Jeanine Unsen sait-elle la belle contradiction qu’elle provoque dans « sa » salle de la maison Lankelz, un ancien café à Esch-Lallange, voué à être prochainement détruit et que le collectif Cueva (Théid Johanns, Daisy Wagner, Jeff Keiser et Sergio Sardelli) a provisoirement aménagé afin d’inviter une quarantaine d’amis artistes de s’y donner à cœur joie. C’est la quatrième expérience du genre, « et c’était la plus dure », raconte Théid Johanns : au moment des travaux de déblayage et de préparation des lieux, il faisait moins dix, tellement froid que même la peinture gelait. Néanmoins, le vernissage a eu lieu dans la joie et la bonne humeur, comme toujours, fin avril, l’exposition sera encore accessible le week-end prochain. Après, les ouvriers du grand chantier de supermarché sur la friche adjacente prendront possession de la maison, le temps que dureront les travaux, avant que la maison soit démolie.

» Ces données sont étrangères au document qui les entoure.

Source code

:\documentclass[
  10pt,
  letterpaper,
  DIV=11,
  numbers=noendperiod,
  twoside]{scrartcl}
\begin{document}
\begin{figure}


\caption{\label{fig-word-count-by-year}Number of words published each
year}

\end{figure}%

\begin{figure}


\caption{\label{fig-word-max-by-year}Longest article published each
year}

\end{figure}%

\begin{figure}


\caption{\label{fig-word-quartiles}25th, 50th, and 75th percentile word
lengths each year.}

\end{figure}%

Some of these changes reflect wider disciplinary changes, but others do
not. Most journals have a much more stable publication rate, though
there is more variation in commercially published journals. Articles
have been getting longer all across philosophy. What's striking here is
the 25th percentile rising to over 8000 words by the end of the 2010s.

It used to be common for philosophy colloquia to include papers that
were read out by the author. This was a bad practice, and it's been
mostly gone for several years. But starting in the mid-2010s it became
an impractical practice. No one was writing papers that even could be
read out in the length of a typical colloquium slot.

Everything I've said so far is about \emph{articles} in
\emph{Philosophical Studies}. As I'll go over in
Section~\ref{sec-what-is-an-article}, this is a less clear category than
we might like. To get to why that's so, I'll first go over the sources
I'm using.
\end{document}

Jeanine Unsen s’est donc appropriée une salle sous les combles du dernier étage. Cela a dû être une chambre de bonne ou une chambre d’amis, il y a même un lavabo. La photographe, dont on a régulièrement l’occasion d’apprécier le travail sensible – souvent des portraits mis en scène avec un amour excessif du détail – y vante les qualités du silence : « I wish more people were fluent in silence », écrit-elle sur un de ses cadres. Enfin, ce ne sont pas vraiment des cadres, mais ces tambours à broder dans lesquels on bloque le tissu entre deux ronds en bois. Jeanine Unsen en a disposé de plusieurs tailles dans la chambre, accrochés aux murs inégaux, avec parfois quelques mots, mais la plupart du temps des photos rebrodées avec des motifs géométriques colorés. L’ambiance mélancolique des images – paysages ou personnages – est ainsi contrecarrée, ironisée, égayée. Ce serait largement suffisant. Mais Jeanine Unsen en fait alors des tonnes : elle a installé un papier peint criard années 1970 sur les murs et planté des salades dans le lavabo, sous l’inscription « yeah.but ». Et ce trop-plein, cette exagération anéanti ce silence que l’artiste appelle pourtant de ses vœux.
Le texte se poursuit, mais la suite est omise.